• **REQUIREMENT**:
From the data that follows, print exactly the lines starting at the one containing "lines in release-notes.md" and ending at the one containing "with Qt functions"; include both of them and nothing more.

• **RECORD SET**:
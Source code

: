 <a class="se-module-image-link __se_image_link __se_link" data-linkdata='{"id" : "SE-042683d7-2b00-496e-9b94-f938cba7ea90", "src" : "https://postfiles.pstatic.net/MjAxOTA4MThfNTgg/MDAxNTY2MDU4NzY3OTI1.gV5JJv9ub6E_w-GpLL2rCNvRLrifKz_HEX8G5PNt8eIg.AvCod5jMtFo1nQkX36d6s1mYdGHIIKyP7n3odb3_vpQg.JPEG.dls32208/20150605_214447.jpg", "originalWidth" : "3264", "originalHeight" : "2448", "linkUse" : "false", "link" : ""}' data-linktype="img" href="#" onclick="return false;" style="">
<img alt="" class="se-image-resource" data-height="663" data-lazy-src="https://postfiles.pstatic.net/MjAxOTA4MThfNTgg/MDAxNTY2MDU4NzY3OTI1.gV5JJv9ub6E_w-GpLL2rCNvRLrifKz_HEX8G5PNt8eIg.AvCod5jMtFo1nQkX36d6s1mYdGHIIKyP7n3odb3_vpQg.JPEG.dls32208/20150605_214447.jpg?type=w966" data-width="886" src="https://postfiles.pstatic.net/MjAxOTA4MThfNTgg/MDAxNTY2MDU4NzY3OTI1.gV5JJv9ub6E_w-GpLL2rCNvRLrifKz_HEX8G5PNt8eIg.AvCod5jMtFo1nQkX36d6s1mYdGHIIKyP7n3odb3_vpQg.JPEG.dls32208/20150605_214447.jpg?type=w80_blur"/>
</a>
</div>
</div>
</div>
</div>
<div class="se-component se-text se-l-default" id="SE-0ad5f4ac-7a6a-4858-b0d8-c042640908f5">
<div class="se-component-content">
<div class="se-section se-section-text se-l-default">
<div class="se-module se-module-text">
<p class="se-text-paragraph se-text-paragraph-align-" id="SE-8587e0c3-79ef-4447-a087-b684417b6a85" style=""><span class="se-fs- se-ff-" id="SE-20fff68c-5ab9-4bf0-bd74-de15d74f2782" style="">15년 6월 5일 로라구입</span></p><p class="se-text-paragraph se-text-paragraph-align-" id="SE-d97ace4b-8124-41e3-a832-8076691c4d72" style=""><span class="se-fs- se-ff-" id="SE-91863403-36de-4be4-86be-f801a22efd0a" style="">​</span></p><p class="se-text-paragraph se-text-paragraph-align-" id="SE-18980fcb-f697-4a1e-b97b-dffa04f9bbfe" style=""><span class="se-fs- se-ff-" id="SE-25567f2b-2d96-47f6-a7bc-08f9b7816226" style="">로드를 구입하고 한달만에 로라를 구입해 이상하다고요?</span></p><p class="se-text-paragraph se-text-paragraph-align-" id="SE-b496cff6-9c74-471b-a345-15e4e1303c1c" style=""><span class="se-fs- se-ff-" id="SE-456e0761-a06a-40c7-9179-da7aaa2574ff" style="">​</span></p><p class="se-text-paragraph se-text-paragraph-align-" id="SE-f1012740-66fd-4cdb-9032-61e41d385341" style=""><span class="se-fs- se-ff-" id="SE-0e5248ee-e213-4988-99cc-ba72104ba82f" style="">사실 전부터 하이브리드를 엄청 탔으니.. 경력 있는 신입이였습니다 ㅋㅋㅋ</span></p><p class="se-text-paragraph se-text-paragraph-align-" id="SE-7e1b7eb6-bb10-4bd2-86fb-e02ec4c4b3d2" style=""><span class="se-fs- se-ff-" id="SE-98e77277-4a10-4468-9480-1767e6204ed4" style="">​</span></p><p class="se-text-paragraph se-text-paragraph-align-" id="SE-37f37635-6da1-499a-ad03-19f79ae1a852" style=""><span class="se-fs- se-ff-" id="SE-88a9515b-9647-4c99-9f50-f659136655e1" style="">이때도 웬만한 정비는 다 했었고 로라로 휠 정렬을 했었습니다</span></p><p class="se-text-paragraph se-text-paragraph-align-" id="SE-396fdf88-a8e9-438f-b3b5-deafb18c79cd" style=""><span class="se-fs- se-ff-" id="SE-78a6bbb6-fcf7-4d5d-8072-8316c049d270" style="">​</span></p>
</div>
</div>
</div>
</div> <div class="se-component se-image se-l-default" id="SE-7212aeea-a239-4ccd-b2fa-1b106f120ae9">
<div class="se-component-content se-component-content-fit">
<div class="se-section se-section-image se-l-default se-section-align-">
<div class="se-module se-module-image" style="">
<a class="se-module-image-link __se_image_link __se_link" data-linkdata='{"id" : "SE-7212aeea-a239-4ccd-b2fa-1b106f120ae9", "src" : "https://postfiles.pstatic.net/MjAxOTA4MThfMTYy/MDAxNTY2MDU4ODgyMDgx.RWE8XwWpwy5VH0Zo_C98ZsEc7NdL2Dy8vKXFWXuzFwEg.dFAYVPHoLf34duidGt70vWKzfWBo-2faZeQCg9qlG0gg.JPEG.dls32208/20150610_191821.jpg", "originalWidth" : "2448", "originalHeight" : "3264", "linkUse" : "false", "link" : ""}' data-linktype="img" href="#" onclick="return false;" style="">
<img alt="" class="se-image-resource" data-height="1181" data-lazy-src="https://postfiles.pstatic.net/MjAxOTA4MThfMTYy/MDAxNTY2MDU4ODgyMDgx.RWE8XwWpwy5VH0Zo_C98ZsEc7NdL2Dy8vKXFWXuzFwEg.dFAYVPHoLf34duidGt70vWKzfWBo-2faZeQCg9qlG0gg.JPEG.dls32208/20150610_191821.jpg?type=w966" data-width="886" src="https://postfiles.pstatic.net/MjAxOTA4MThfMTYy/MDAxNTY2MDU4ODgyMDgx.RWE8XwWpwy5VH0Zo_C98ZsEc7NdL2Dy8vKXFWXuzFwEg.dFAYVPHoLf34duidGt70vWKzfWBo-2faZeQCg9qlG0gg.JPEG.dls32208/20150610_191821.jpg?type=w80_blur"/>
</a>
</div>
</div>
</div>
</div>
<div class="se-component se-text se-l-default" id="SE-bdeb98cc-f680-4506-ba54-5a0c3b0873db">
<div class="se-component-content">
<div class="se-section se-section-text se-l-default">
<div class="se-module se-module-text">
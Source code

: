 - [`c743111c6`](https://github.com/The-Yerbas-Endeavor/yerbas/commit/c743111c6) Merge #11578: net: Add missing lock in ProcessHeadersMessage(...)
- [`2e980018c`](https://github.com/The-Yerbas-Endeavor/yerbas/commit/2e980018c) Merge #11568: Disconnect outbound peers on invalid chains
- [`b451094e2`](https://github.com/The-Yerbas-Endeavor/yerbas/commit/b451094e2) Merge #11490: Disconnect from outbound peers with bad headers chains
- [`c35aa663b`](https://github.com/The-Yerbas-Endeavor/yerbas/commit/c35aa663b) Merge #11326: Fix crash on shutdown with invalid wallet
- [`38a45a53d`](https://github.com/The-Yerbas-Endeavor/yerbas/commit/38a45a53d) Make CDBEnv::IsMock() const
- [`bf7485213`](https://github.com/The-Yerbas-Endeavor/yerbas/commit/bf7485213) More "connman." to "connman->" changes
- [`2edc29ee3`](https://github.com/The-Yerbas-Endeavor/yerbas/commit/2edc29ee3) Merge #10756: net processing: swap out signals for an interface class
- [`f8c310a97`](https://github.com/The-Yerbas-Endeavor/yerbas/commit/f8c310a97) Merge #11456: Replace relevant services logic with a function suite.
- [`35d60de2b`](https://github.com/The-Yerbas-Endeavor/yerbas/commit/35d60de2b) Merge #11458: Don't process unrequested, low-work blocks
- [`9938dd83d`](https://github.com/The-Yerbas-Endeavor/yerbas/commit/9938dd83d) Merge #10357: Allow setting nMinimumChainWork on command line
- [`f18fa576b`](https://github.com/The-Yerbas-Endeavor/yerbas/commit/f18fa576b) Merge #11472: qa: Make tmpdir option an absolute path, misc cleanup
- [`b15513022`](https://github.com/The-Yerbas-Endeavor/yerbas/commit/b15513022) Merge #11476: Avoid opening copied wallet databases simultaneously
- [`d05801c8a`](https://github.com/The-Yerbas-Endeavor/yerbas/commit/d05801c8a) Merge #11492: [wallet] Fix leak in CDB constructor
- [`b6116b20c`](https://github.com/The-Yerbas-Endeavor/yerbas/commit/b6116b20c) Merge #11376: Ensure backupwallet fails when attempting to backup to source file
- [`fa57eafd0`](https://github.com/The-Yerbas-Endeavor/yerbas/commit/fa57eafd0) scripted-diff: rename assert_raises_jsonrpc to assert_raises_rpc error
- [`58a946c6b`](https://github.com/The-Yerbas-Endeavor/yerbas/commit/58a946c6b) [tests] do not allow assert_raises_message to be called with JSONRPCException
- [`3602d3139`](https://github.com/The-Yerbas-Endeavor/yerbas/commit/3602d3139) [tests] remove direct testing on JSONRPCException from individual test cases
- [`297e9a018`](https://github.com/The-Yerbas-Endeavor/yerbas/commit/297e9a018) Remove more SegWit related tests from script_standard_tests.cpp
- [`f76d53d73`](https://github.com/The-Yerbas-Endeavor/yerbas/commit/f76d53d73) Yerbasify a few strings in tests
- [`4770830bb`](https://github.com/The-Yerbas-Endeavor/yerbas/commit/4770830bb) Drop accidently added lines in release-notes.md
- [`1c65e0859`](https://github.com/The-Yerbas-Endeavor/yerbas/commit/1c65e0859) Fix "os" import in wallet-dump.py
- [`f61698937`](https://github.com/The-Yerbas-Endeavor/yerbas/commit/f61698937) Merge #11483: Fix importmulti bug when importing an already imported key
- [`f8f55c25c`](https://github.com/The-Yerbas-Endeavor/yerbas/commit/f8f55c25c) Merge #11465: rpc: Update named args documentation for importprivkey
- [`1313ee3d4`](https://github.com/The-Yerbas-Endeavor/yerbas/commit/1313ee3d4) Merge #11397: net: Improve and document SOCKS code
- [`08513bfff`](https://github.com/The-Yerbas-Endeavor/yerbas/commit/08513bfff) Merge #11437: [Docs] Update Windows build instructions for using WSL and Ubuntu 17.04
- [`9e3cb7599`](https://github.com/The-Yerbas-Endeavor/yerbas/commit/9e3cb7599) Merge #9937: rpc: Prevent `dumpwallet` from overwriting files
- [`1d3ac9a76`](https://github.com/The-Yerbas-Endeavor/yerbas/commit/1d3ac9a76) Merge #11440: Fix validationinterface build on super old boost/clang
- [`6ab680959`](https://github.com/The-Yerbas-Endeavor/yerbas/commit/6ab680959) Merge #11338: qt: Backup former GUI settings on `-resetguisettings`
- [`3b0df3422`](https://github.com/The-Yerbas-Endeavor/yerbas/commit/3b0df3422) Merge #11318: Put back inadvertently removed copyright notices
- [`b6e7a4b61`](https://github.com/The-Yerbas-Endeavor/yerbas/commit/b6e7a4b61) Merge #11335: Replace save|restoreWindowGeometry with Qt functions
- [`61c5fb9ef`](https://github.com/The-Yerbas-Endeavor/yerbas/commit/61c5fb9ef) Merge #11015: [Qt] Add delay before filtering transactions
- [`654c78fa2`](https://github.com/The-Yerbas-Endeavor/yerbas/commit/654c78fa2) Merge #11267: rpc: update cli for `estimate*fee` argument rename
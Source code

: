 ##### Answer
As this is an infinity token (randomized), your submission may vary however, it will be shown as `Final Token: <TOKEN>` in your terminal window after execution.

• **ANSWER SECTION**:
- [`4770830bb`](https://github.com/The-Yerbas-Endeavor/yerbas/commit/4770830bb) Drop accidently added lines in release-notes.md
- [`1c65e0859`](https://github.com/The-Yerbas-Endeavor/yerbas/commit/1c65e0859) Fix "os" import in wallet-dump.py
- [`f61698937`](https://github.com/The-Yerbas-Endeavor/yerbas/commit/f61698937) Merge #11483: Fix importmulti bug when importing an already imported key
- [`f8f55c25c`](https://github.com/The-Yerbas-Endeavor/yerbas/commit/f8f55c25c) Merge #11465: rpc: Update named args documentation for importprivkey
- [`1313ee3d4`](https://github.com/The-Yerbas-Endeavor/yerbas/commit/1313ee3d4) Merge #11397: net: Improve and document SOCKS code
- [`08513bfff`](https://github.com/The-Yerbas-Endeavor/yerbas/commit/08513bfff) Merge #11437: [Docs] Update Windows build instructions for using WSL and Ubuntu 17.04
- [`9e3cb7599`](https://github.com/The-Yerbas-Endeavor/yerbas/commit/9e3cb7599) Merge #9937: rpc: Prevent `dumpwallet` from overwriting files
- [`1d3ac9a76`](https://github.com/The-Yerbas-Endeavor/yerbas/commit/1d3ac9a76) Merge #11440: Fix validationinterface build on super old boost/clang
- [`6ab680959`](https://github.com/The-Yerbas-Endeavor/yerbas/commit/6ab680959) Merge #11338: qt: Backup former GUI settings on `-resetguisettings`
- [`3b0df3422`](https://github.com/The-Yerbas-Endeavor/yerbas/commit/3b0df3422) Merge #11318: Put back inadvertently removed copyright notices
- [`b6e7a4b61`](https://github.com/The-Yerbas-Endeavor/yerbas/commit/b6e7a4b61) Merge #11335: Replace save|restoreWindowGeometry with Qt functions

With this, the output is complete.